Other options I am considering are WTFromantic, homoplatonic, homoWTF or romantic orientation of divide by cucumber.
(no subject)
Date: 2010-12-25 01:53 (UTC)I am actually not averse to borrowing a word from another language since English does that oh so very much anyhoodle. This is so frustrating because it feels like English forces me to define these relationships by something they are not, rather than what they are, and I loathe reverse definitions. Although I kind of like queerplatonic as a definer for the attraction I feel to my zucchini; it neatly avoids discussing the gender of either party involved, while emphasizing the idea that it is a deep (almost symbiotic in some ways) emotional connection that transcends what I think of as friendship. Hrm.
(no subject)
Date: 2010-12-25 10:27 (UTC)I also think borrowing may be a way to go, my main worries are whether we can find a word in another language that means what we want it to (sadly I'm only familiar with various Indo-European ones, German's not helpful because the word is cognate [although there, I should add, the words for friend and boy/girlfriend are actually the same], French has got the ami/e vs copain/copine distinction going on but I'm not sure what that actually means in practice... gah) and possible worries about appropriation. Although it *is* how languages work, so. :/
Oh my I liiiike queerplatonic. I think I've mentioned before that one of the options I play with is "having a queer romantic orientation" - I really *like* this because I think "queer" works really well for these sorts of "YOUR BOXES, THEY ARE INSUFFICIENT" relationships - zucchini and other sorts of vegetables - but I'm worried it'll end up reinforcing the idea that heteroromantic ace folk can't be queer.
(no subject)
Date: 2010-12-25 12:55 (UTC)And 'vegetarian' I think is already in use somewhere...dammit!
(no subject)
Date: 2010-12-25 12:57 (UTC)(no subject)
Date: 2010-12-25 13:01 (UTC)(no subject)
Date: 2010-12-26 22:47 (UTC)(no subject)
Date: 2010-12-25 04:05 (UTC)The thing that really used to bug me about the way I saw aromanticism discussed was that if you wanted a relationship in the abstract, you... somehow weren't aromantic? Which, hang on, is it about attraction or not? I think with me, I actually started with the identity and insisted that other people were doing it wrong (or at least differently from me) rather than assuming I had the wrong identity because it didn't match what other people said they wanted.
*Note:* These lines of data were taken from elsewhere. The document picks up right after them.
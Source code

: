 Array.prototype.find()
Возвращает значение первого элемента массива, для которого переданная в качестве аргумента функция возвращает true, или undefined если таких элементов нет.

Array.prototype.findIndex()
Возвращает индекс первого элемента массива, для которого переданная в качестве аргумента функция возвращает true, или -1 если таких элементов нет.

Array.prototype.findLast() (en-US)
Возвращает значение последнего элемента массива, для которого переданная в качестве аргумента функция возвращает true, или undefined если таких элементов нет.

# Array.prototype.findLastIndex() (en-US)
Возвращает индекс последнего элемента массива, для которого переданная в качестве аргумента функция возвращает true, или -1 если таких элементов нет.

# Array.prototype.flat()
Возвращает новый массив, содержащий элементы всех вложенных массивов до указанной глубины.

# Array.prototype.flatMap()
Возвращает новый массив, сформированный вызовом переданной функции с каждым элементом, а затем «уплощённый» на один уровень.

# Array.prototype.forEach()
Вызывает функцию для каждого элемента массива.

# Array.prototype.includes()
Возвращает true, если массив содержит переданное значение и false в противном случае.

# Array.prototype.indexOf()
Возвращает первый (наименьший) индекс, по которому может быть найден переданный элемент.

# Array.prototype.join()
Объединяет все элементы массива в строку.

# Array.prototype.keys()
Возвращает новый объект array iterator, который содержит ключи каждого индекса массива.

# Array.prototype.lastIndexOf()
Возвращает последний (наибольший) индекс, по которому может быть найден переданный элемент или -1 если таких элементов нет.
And yes yes yes on not wanting the romance/friendship hierarchy thing! And on the "trying to get relationship points" thing! I mean, despite identifying as aromantic I've often considered dating just to get some of that cultural credit given to my relationships, because it sucks how little friendships are supposed to matter. Even very close friendships--you're supposed to drop them the moment a romance comes along, after all.
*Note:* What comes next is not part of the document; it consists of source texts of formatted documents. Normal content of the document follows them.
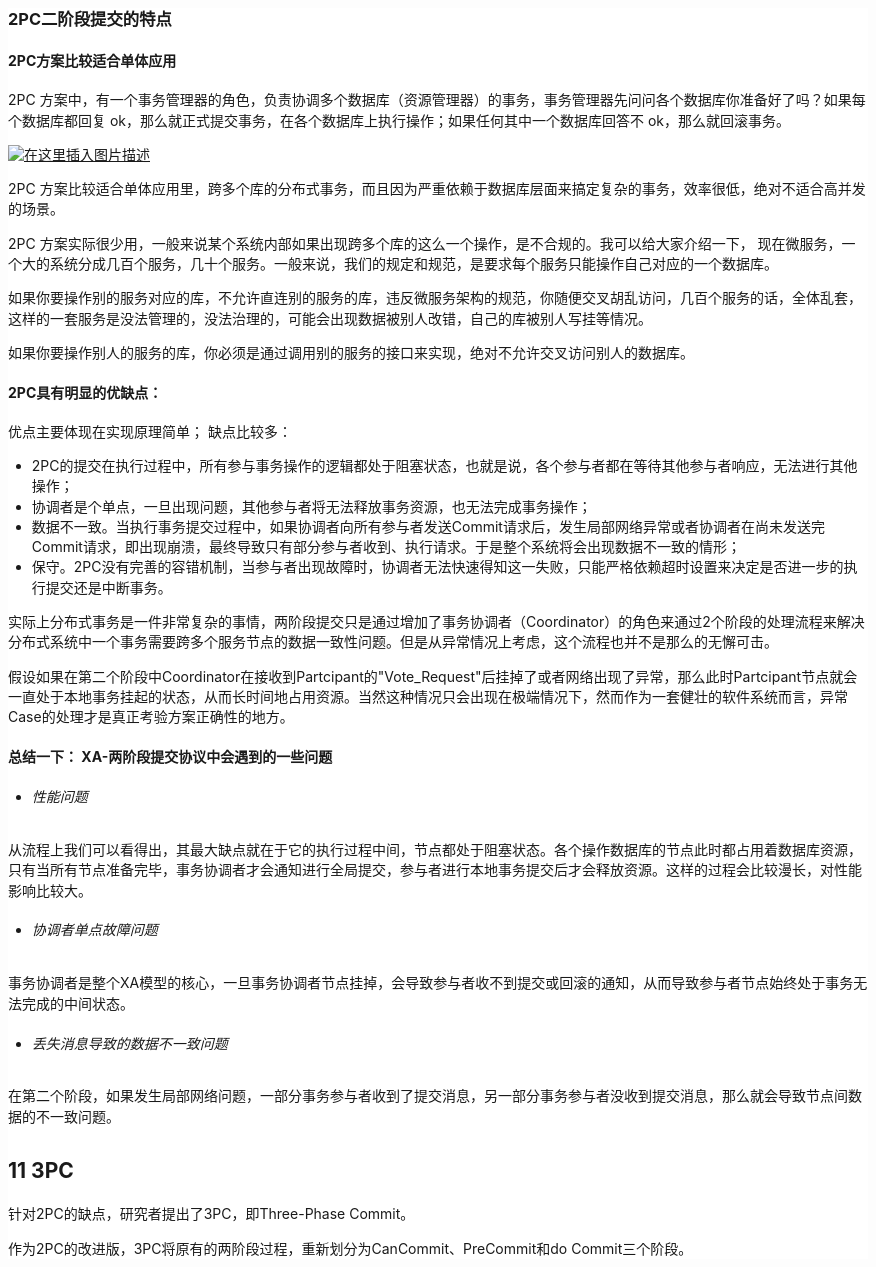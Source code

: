 ### 2PC二阶段提交的特点

#### 2PC方案比较适合单体应用

2PC 方案中，有一个事务管理器的角色，负责协调多个数据库（资源管理器）的事务，事务管理器先问问各个数据库你准备好了吗？如果每个数据库都回复 ok，那么就正式提交事务，在各个数据库上执行操作；如果任何其中一个数据库回答不 ok，那么就回滚事务。

[![在这里插入图片描述](https://img-blog.csdnimg.cn/20201102225454976.jpg)](https://img-blog.csdnimg.cn/20201102225454976.jpg)

2PC 方案比较适合单体应用里，跨多个库的分布式事务，而且因为严重依赖于数据库层面来搞定复杂的事务，效率很低，绝对不适合高并发的场景。

2PC 方案实际很少用，一般来说某个系统内部如果出现跨多个库的这么一个操作，是不合规的。我可以给大家介绍一下， 现在微服务，一个大的系统分成几百个服务，几十个服务。一般来说，我们的规定和规范，是要求每个服务只能操作自己对应的一个数据库。

如果你要操作别的服务对应的库，不允许直连别的服务的库，违反微服务架构的规范，你随便交叉胡乱访问，几百个服务的话，全体乱套，这样的一套服务是没法管理的，没法治理的，可能会出现数据被别人改错，自己的库被别人写挂等情况。

如果你要操作别人的服务的库，你必须是通过调用别的服务的接口来实现，绝对不允许交叉访问别人的数据库。

#### 2PC具有明显的优缺点：

优点主要体现在实现原理简单；
缺点比较多：

- 2PC的提交在执行过程中，所有参与事务操作的逻辑都处于阻塞状态，也就是说，各个参与者都在等待其他参与者响应，无法进行其他操作；
- 协调者是个单点，一旦出现问题，其他参与者将无法释放事务资源，也无法完成事务操作；
- 数据不一致。当执行事务提交过程中，如果协调者向所有参与者发送Commit请求后，发生局部网络异常或者协调者在尚未发送完Commit请求，即出现崩溃，最终导致只有部分参与者收到、执行请求。于是整个系统将会出现数据不一致的情形；
- 保守。2PC没有完善的容错机制，当参与者出现故障时，协调者无法快速得知这一失败，只能严格依赖超时设置来决定是否进一步的执行提交还是中断事务。

实际上分布式事务是一件非常复杂的事情，两阶段提交只是通过增加了事务协调者（Coordinator）的角色来通过2个阶段的处理流程来解决分布式系统中一个事务需要跨多个服务节点的数据一致性问题。但是从异常情况上考虑，这个流程也并不是那么的无懈可击。

假设如果在第二个阶段中Coordinator在接收到Partcipant的"Vote_Request"后挂掉了或者网络出现了异常，那么此时Partcipant节点就会一直处于本地事务挂起的状态，从而长时间地占用资源。当然这种情况只会出现在极端情况下，然而作为一套健壮的软件系统而言，异常Case的处理才是真正考验方案正确性的地方。

#### 总结一下： XA-两阶段提交协议中会遇到的一些问题

- ###### 性能问题

从流程上我们可以看得出，其最大缺点就在于它的执行过程中间，节点都处于阻塞状态。各个操作数据库的节点此时都占用着数据库资源，只有当所有节点准备完毕，事务协调者才会通知进行全局提交，参与者进行本地事务提交后才会释放资源。这样的过程会比较漫长，对性能影响比较大。

- ###### 协调者单点故障问题

事务协调者是整个XA模型的核心，一旦事务协调者节点挂掉，会导致参与者收不到提交或回滚的通知，从而导致参与者节点始终处于事务无法完成的中间状态。

- ###### 丢失消息导致的数据不一致问题

在第二个阶段，如果发生局部网络问题，一部分事务参与者收到了提交消息，另一部分事务参与者没收到提交消息，那么就会导致节点间数据的不一致问题。

## 11 3PC

针对2PC的缺点，研究者提出了3PC，即Three-Phase Commit。

作为2PC的改进版，3PC将原有的两阶段过程，重新划分为CanCommit、PreCommit和do Commit三个阶段。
How does one define friendship, anyway? It seems to me that it encompasses almost the entire spectrum of affectionate human relationships between unrelated people, all the way from acquaintances to bosom buddies, and we really have not got enough words to define all the different gradations. The words we DO have get devalued, too--I mean, even words like BFF have a connotation of immature teenagers attached, and there really aren't any words at all for friendships that are meant to last forever.
(no subject)
Date: 2010-12-25 12:41 (UTC)Yeah, I think I've seen quite a bit of the "aromantic = NO KIND OF RELATIONSHIP" thing, which made me sort of quietly leave. I suspect your approach was a better one! I've spent ages oscillating between options and now kind of want to say I have a romantic orientation of divide by cucumber just because I am SO SICK OF IT. Although at the same time greyromantic is my baby. :(
I think to some extent trying to get relationship points is sort of self-protection... I've also contemplated dating, and I think my desire to tie in my zucchini (see above) with romance came from that. Like, I've got friends who know next to nothing about what's important to me in life, I've got friends I see hardly ever, I know that friendships are supposed to always always always take second place to romantic relationships (which, bleargh), and the idea of someone hearing me talk about my zucchini and thinking it's THAT sort of thing I mean is just awful.
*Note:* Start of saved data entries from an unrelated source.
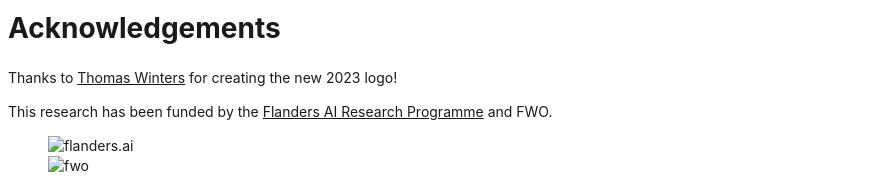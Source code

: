 # Acknowledgements
Thanks to [Thomas Winters](https://thomaswinters.be) for creating the new 2023 logo! 

This research has been funded by the [Flanders AI Research Programme](https://www.flandersairesearch.be/en) and FWO.

<figure>
<div class="row justify-content-center">
<div class="col-sm-5"> 
    <img src="../resources/news/flanders-ai.jpg" width="100%" alt="flanders.ai"/>
</div>
<div class="col-sm-3 mt-4"> 
    <img src="../resources/news/fwo.png" width="100%" alt="fwo"/>
    </div>
</div>
</figure>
And. Yeah. The idea of having just one word, "friend", for every single even relatively close relationship I have with a person where it's not romantic and we're not related, and having THAT word be "worth" relatively little, just boggles the mind. (I hadn't really noticed the teenager connotation of BFF, but now that you mention it... yeah.)
(no subject)
Date: 2010-12-26 02:54 (UTC)I don't know if mine was the better one, exactly--it seems to have led to a bunch of flailing and arm-waving. And certainly generally going "well I think you're all wrong about the way this identity should work!" is not necessarily the best reaction to have...
And self-protection... well, yeah. And friendship--seriously, I was having this conversation a while ago with SlightlyMetaphysical, but we have so few words to describe friendship and different kinds of friendship that when you stop to examine them you can really see the devaluing. I wonder if it might derive from an older distinction between "family" and "not-family"? Because your family's supposed to be with you until someone dies (ideally, we all know it doesn't work out that way) and your significant other is counted as a family member, but friendships aren't. Which is silly--I think my closest friends, the ones I see every day and talk to all the time and miss terribly when I don't get to talk to are definitely part of my family.
(no subject)
Date: 2010-12-26 14:18 (UTC)I had this idea, a while ago, about turning a large part of my blog content into experimentations and forays into non-binary relationships. I could see a lot of the stuff on the horizon that you're struggling with. On the one hand, I don't want to be invisible. I don't want to have to scrounge on 'friendships' to give me some crumb of what romantic people experience. I want something I can proudly hold up and say: "This is my shiny new queer relationship." On the other hand, this causes so many problems. How do I refer to my Q.R.s in a way which doesn't uphold the relationship binary? How do I priorotise my Q.R.s without doing everything I was so originally against in marginalising friendship? What seperates my relationships where people consent to Q.R.s from friendships which may have similar emotional content but with people less enthusiastic to consent (ie. straight, monogamous men will be unlikely to want to be my zucchini, but that doesn't make the relationship invalid). What romantic orientation does having a Q.R. make me? How do I introduce my Q.R.s to my mother?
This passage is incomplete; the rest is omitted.